> **What you will do**: Where a line of the records holds the string "null", copy that line.

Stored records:
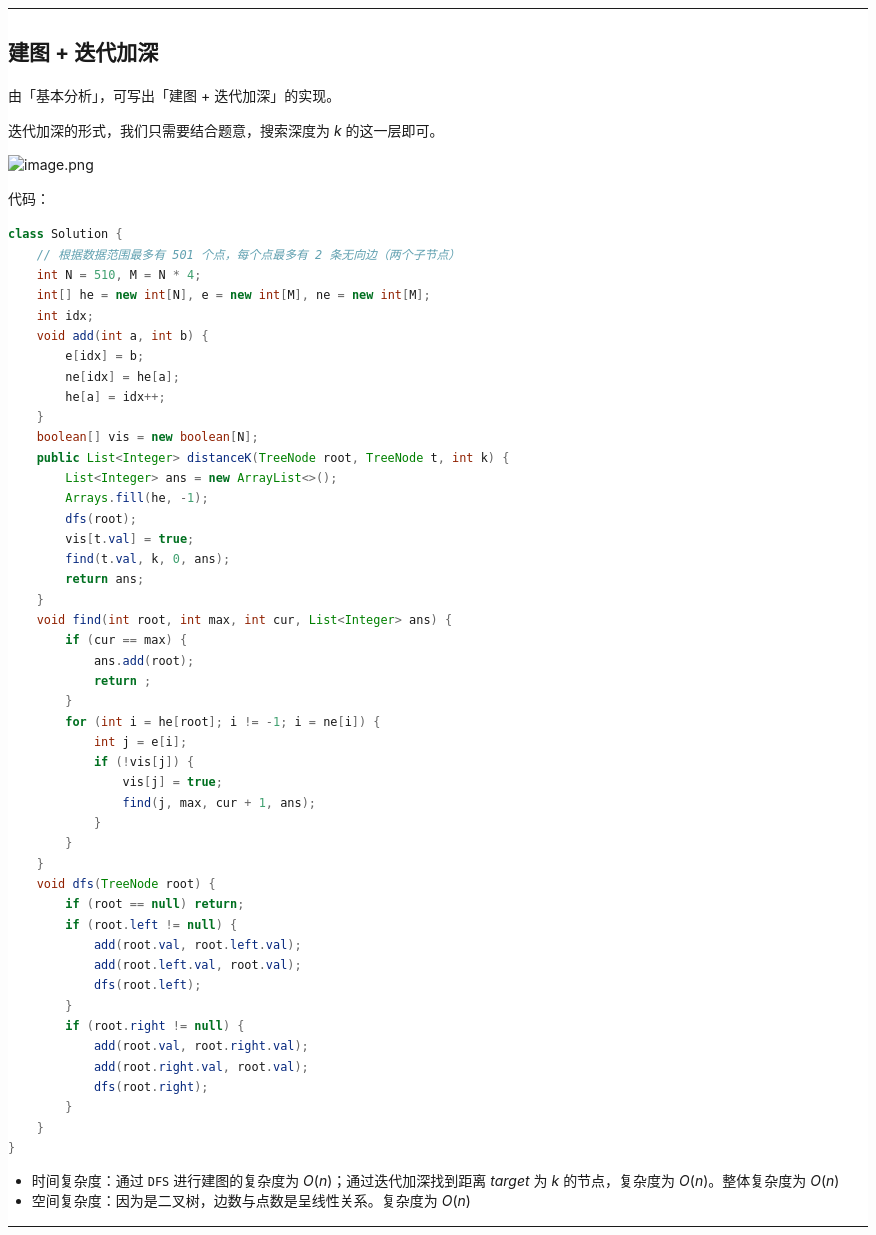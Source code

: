 
---

## 建图 + 迭代加深

由「基本分析」，可写出「建图 + 迭代加深」的实现。

迭代加深的形式，我们只需要结合题意，搜索深度为 $k$ 的这一层即可。

![image.png](../images/all-nodes-distance-k-in-binary-tree-1.png)

代码：
```Java []
class Solution {
    // 根据数据范围最多有 501 个点，每个点最多有 2 条无向边（两个子节点）
    int N = 510, M = N * 4;
    int[] he = new int[N], e = new int[M], ne = new int[M];
    int idx;
    void add(int a, int b) {
        e[idx] = b;
        ne[idx] = he[a];
        he[a] = idx++;
    }
    boolean[] vis = new boolean[N];
    public List<Integer> distanceK(TreeNode root, TreeNode t, int k) {
        List<Integer> ans = new ArrayList<>();
        Arrays.fill(he, -1);
        dfs(root);
        vis[t.val] = true;
        find(t.val, k, 0, ans);
        return ans;
    }
    void find(int root, int max, int cur, List<Integer> ans) {
        if (cur == max) {
            ans.add(root);
            return ;
        }
        for (int i = he[root]; i != -1; i = ne[i]) {
            int j = e[i];
            if (!vis[j]) {
                vis[j] = true;
                find(j, max, cur + 1, ans);
            }
        }
    }
    void dfs(TreeNode root) {
        if (root == null) return;
        if (root.left != null) {
            add(root.val, root.left.val);
            add(root.left.val, root.val);
            dfs(root.left);
        }
        if (root.right != null) {
            add(root.val, root.right.val);
            add(root.right.val, root.val);
            dfs(root.right);
        }
    }
}
```
* 时间复杂度：通过 `DFS` 进行建图的复杂度为 $O(n)$；通过迭代加深找到距离 $target$ 为 $k$ 的节点，复杂度为 $O(n)$。整体复杂度为 $O(n)$
* 空间复杂度：因为是二叉树，边数与点数是呈线性关系。复杂度为 $O(n)$

---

> **Reply**:
        if (root == null) return;
        if (root.left != null) {
        if (root.right != null) {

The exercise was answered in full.